Fastest way to remove common substrings from a list of strings

F

freesoft12

Hi,

Given a list containing various UNIX directory paths:

@list = qw(
/home/bart
/home/bart/foo
/usr/lib/
/home/bart/foo/xyz
/home/bart/foo/xyz/live.cpp )

I want to trim this list to contain:

@list = qw(
/usr/lib/
/home/bart/foo/xyz/live.cpp )

Is there a better way than this possibly n^2 algorithm below.

my @to_be_removed_indices = ();
for (my $index=0; $index < #list; ++$index) {
my $current_item = $list[$index];
++$index;
for (my $j = $index; $j < $#list; ++$j) {
if ($current_item =~ m/$list[$j]/) { # is the current item a
substring of another
push (@to_be_removed_indices, $index); # schedule its removal
last; # break
}
}
# Remove matched items

Regards
John
 
M

Mirco Wahab

Hi,

Given a list containing various UNIX directory paths:

@list = qw(
/home/bart
/home/bart/foo
/usr/lib/
/home/bart/foo/xyz
/home/bart/foo/xyz/live.cpp )

I want to trim this list to contain:

@list = qw(
/usr/lib/
/home/bart/foo/xyz/live.cpp )

Is there a better way than this possibly n^2 algorithm below.

Still pseudo O(2), but much shorter:

...
foreach my $k (@list) {
$k = undef if grep defined && /^$k./, @list;
}

print join "\n", grep defined, @list;
...

Regards

M.
 
D

Dave B

Hi,

Given a list containing various UNIX directory paths:

@list = qw(
/home/bart
/home/bart/foo
/usr/lib/
/home/bart/foo/xyz
/home/bart/foo/xyz/live.cpp )

I want to trim this list to contain:

@list = qw(
/usr/lib/
/home/bart/foo/xyz/live.cpp )

Is there a better way than this possibly n^2 algorithm below.

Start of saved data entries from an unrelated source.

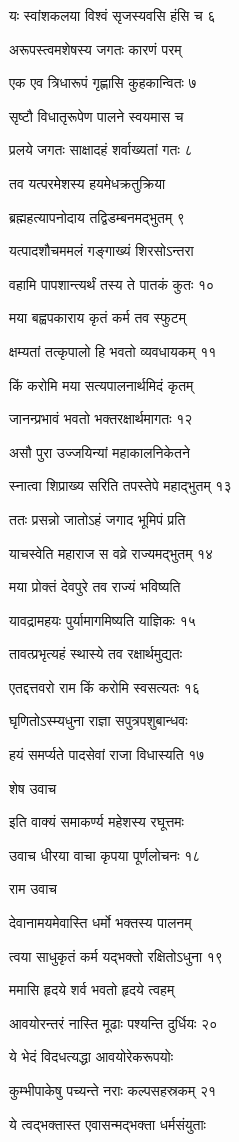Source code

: यः स्वांशकलया विश्वं सृजस्यवसि हंसि च ६

अरूपस्त्वमशेषस्य जगतः कारणं परम्

एक एव त्रिधारूपं गृह्णासि कुहकान्वितः ७

सृष्टौ विधातृरूपेण पालने स्वयमास च

प्रलये जगतः साक्षादहं शर्वाख्यतां गतः ८

तव यत्परमेशस्य हयमेधक्रतुक्रिया

ब्रह्महत्यापनोदाय तद्विडम्बनमद्भुतम् ९

यत्पादशौचममलं गङ्गाख्यं शिरसोऽन्तरा

वहामि पापशान्त्यर्थं तस्य ते पातकं कुतः १०

मया बह्वपकाराय कृतं कर्म तव स्फुटम्

क्षम्यतां तत्कृपालो हि भवतो व्यवधायकम् ११

किं करोमि मया सत्यपालनार्थमिदं कृतम्

जानन्प्रभावं भवतो भक्तरक्षार्थमागतः १२

असौ पुरा उज्जयिन्यां महाकालनिकेतने

स्नात्वा शिप्राख्य सरिति तपस्तेपे महाद्भुतम् १३

ततः प्रसन्नो जातोऽहं जगाद भूमिपं प्रति

याचस्वेति महाराज स वव्रे राज्यमद्भुतम् १४

मया प्रोक्तं देवपुरे तव राज्यं भविष्यति

यावद्रामहयः पुर्यामागमिष्यति याज्ञिकः १५

तावत्प्रभृत्यहं स्थास्ये तव रक्षार्थमुद्यतः

एतद्दत्तवरो राम किं करोमि स्वसत्यतः १६

घृणितोऽस्म्यधुना राज्ञा सपुत्रपशुबान्धवः

हयं समर्प्यते पादसेवां राजा विधास्यति १७

शेष उवाच

इति वाक्यं समाकर्ण्य महेशस्य रघूत्तमः

उवाच धीरया वाचा कृपया पूर्णलोचनः १८

राम उवाच

देवानामयमेवास्ति धर्मो भक्तस्य पालनम्

त्वया साधुकृतं कर्म यद्भक्तो रक्षितोऽधुना १९

ममासि हृदये शर्व भवतो हृदये त्वहम्

आवयोरन्तरं नास्ति मूढाः पश्यन्ति दुर्धियः २०

ये भेदं विदधत्यद्धा आवयोरेकरूपयोः

कुम्भीपाकेषु पच्यन्ते नराः कल्पसहस्रकम् २१

ये त्वद्भक्तास्त एवासन्मद्भक्ता धर्मसंयुताः

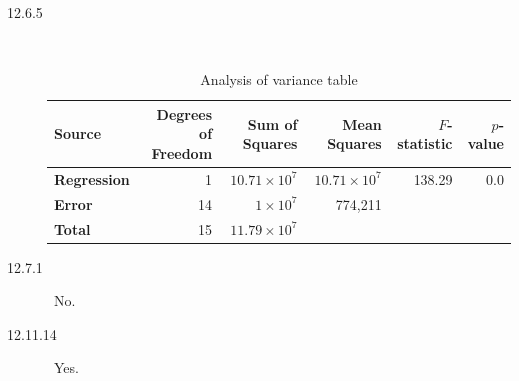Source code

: \documentclass[letterpaper,10pt]{article}
\begin{document}
\begin{description}
\item[12.6.5]\ 
\begin{table}[htdp]
\caption{Analysis of variance table}
\begin{center}
\begin{tabular}{l|rrrrr}
\textbf{Source} & \textbf{Degrees of Freedom} & \textbf{Sum of Squares} & \textbf{Mean Squares} & \textbf{$F$-statistic} & \textbf{$p$-value} \\
\hline \textbf{Regression} & 1 & $10.71\times10^{7}$ & $10.71\times10^{7}$ & 138.29 & 0.0 \\
\textbf{Error} & 14 & $1\times10^{7}$ & 774,211 & & \\
\hline \textbf{Total} & 15 & $11.79\times10^{7}$ & & & 
\end{tabular}
\end{center}
\label{default}
\end{table}

\item[12.7.1]\ 
No.

\item[12.11.14]\ 
Yes.

\end {description}
\end{document}
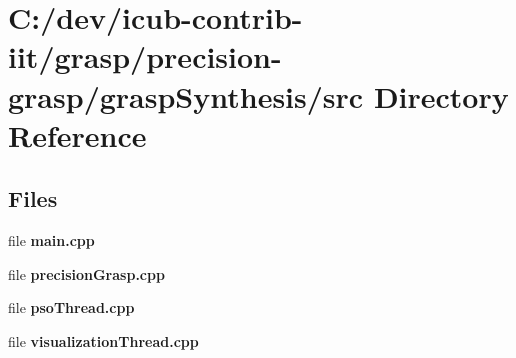 \section{C\+:/dev/icub-\/contrib-\/iit/grasp/precision-\/grasp/grasp\+Synthesis/src Directory Reference}
\label{dir_eec1d89e5185f11aea105d7bee0bc98d}
\subsection*{Files}
\begin{DoxyCompactItemize}
\item 
file {\bfseries main.\+cpp}
\item 
file {\bfseries precision\+Grasp.\+cpp}
\item 
file {\bfseries pso\+Thread.\+cpp}
\item 
file {\bfseries visualization\+Thread.\+cpp}
\end{DoxyCompactItemize}
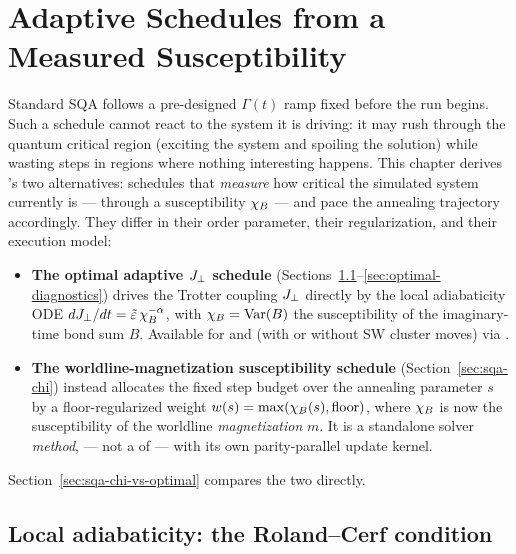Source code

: \chapter{Adaptive Schedules from a Measured Susceptibility}
\label{ch:optimal}

Standard SQA follows a pre-designed $\Gamma(t)$ ramp fixed before the run
begins. Such a schedule cannot react to the system it is driving: it may
rush through the quantum critical region (exciting the system and spoiling
the solution) while wasting steps in regions where nothing interesting
happens. This chapter derives \qv's two alternatives: schedules that
\emph{measure} how critical the simulated system currently is --- through a
susceptibility $\chiB$ --- and pace the annealing trajectory accordingly.
They differ in their order parameter, their regularization, and their
execution model:

\begin{itemize}
\item \textbf{The optimal adaptive $\Jp$ schedule}
(Sections~\ref{sec:roland-cerf}--\ref{sec:optimal-diagnostics}) drives the
Trotter coupling $\Jp$ directly by the local adiabaticity ODE
$d\Jp/dt=\epst\,\chiB^{-\alpha}$, with $\chiB=\operatorname{Var}(B)$ the
susceptibility of the imaginary-time bond sum $B$. Available for 
and 
(with or without SW cluster moves) via .
\item \textbf{The worldline-magnetization susceptibility schedule}
(Section~\ref{sec:sqa-chi}) instead allocates the fixed step budget over
the annealing parameter $s$ by a floor-regularized weight
$w(s)=\max(\chiB(s),\text{floor})$, where $\chiB$ is now the susceptibility
of the worldline \emph{magnetization} $m$. It is a standalone solver
\emph{method},  --- not a  of
 --- with its own parity-parallel update kernel.
\end{itemize}

Section~\ref{sec:sqa-chi-vs-optimal} compares the two directly.

\section{Local adiabaticity: the Roland--Cerf condition}
\label{sec:roland-cerf}


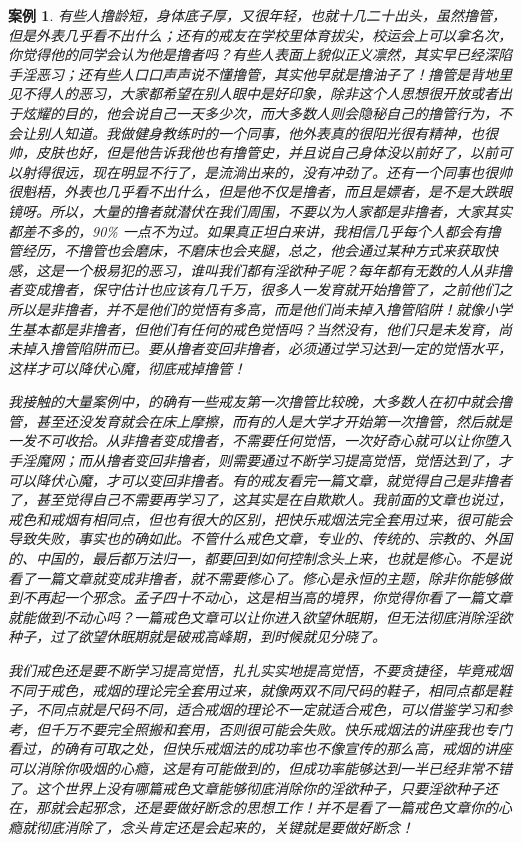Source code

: \documentclass{ctexart}
\newtheorem{case}{案例}
\begin{document}
\begin{case}
    有些人撸龄短，身体底子厚，又很年轻，也就十几二十出头，虽然撸管，但是外表几乎看不出什么；还有的戒友在学校里体育拔尖，校运会上可以拿名次，你觉得他的同学会认为他是撸者吗？有些人表面上貌似正义凛然，其实早已经深陷手淫恶习；还有些人口口声声说不懂撸管，其实他早就是撸油子了！撸管是背地里见不得人的恶习，大家都希望在别人眼中是好印象，除非这个人思想很开放或者出于炫耀的目的，他会说自己一天多少次，而大多数人则会隐秘自己的撸管行为，不会让别人知道。我做健身教练时的一个同事，他外表真的很阳光很有精神，也很帅，皮肤也好，但是他告诉我他也有撸管史，并且说自己身体没以前好了，以前可以射得很远，现在明显不行了，是流淌出来的，没有冲劲了。还有一个同事也很帅很魁梧，外表也几乎看不出什么，但是他不仅是撸者，而且是嫖者，是不是大跌眼镜呀。所以，大量的撸者就潜伏在我们周围，不要以为人家都是非撸者，大家其实都差不多的，90\% 一点不为过。如果真正坦白来讲，我相信几乎每个人都会有撸管经历，不撸管也会磨床，不磨床也会夹腿，总之，他会通过某种方式来获取快感，这是一个极易犯的恶习，谁叫我们都有淫欲种子呢？每年都有无数的人从非撸者变成撸者，保守估计也应该有几千万，很多人一发育就开始撸管了，之前他们之所以是非撸者，并不是他们的觉悟有多高，而是他们尚未掉入撸管陷阱！就像小学生基本都是非撸者，但他们有任何的戒色觉悟吗？当然没有，他们只是未发育，尚未掉入撸管陷阱而已。要从撸者变回非撸者，必须通过学习达到一定的觉悟水平，这样才可以降伏心魔，彻底戒掉撸管！

    我接触的大量案例中，的确有一些戒友第一次撸管比较晚，大多数人在初中就会撸管，甚至还没发育就会在床上摩擦，而有的人是大学才开始第一次撸管，然后就是一发不可收拾。从非撸者变成撸者，不需要任何觉悟，一次好奇心就可以让你堕入手淫魔网；而从撸者变回非撸者，则需要通过不断学习提高觉悟，觉悟达到了，才可以降伏心魔，才可以变回非撸者。有的戒友看完一篇文章，就觉得自己是非撸者了，甚至觉得自己不需要再学习了，这其实是在自欺欺人。我前面的文章也说过，戒色和戒烟有相同点，但也有很大的区别，把快乐戒烟法完全套用过来，很可能会导致失败，事实也的确如此。不管什么戒色文章，专业的、传统的、宗教的、外国的、中国的，最后都万法归一，都要回到如何控制念头上来，也就是修心。不是说看了一篇文章就变成非撸者，就不需要修心了。修心是永恒的主题，除非你能够做到不再起一个邪念。孟子四十不动心，这是相当高的境界，你觉得你看了一篇文章就能做到不动心吗？一篇戒色文章可以让你进入欲望休眠期，但无法彻底消除淫欲种子，过了欲望休眠期就是破戒高峰期，到时候就见分晓了。

    我们戒色还是要不断学习提高觉悟，扎扎实实地提高觉悟，不要贪捷径，毕竟戒烟不同于戒色，戒烟的理论完全套用过来，就像两双不同尺码的鞋子，相同点都是鞋子，不同点就是尺码不同，适合戒烟的理论不一定就适合戒色，可以借鉴学习和参考，但千万不要完全照搬和套用，否则很可能会失败。快乐戒烟法的讲座我也专门看过，的确有可取之处，但快乐戒烟法的成功率也不像宣传的那么高，戒烟的讲座可以消除你吸烟的心瘾，这是有可能做到的，但成功率能够达到一半已经非常不错了。这个世界上没有哪篇戒色文章能够彻底消除你的淫欲种子，只要淫欲种子还在，那就会起邪念，还是要做好断念的思想工作！并不是看了一篇戒色文章你的心瘾就彻底消除了，念头肯定还是会起来的，关键就是要做好断念！


\end{case}
\end{document}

my @to_be_removed_indices = ();
for (my $index=0; $index < #list; ++$index) {
my $current_item = $list[$index];
++$index;
for (my $j = $index; $j < $#list; ++$j) {
if ($current_item =~ m/$list[$j]/) { # is the current item a
substring of another
push (@to_be_removed_indices, $index); # schedule its removal
last; # break
}
}
# Remove matched items

If your condition is "remove a string if it's a substring of another,
matching *at the beginning*", then the following code seems to work:

my @list = sort qw(
/home/bart
/home/bart/foo
/usr/lib/
/home/bart/foo/xyz
/home/bart/foo/xyz/live.cpp );

my $s=$list[0];
my @newlist;

for (@list, substr($list[-1],1)) {
push(@newlist,$s) unless /$s/;
$s=$_;
}

print "@newlist\n";

# now @newlist has the values that are not
# substring of anything else

I hope I understood the problem correctly.
 
T

Ted Zlatanov

fc> Given a list containing various UNIX directory paths:

fc> @list = qw(
fc> /home/bart
fc> /home/bart/foo
fc> /usr/lib/
fc> /home/bart/foo/xyz
fc> /home/bart/foo/xyz/live.cpp )

fc> I want to trim this list to contain:

fc> @list = qw(
fc> /usr/lib/
fc> /home/bart/foo/xyz/live.cpp )

fc> Is there a better way than this possibly n^2 algorithm below.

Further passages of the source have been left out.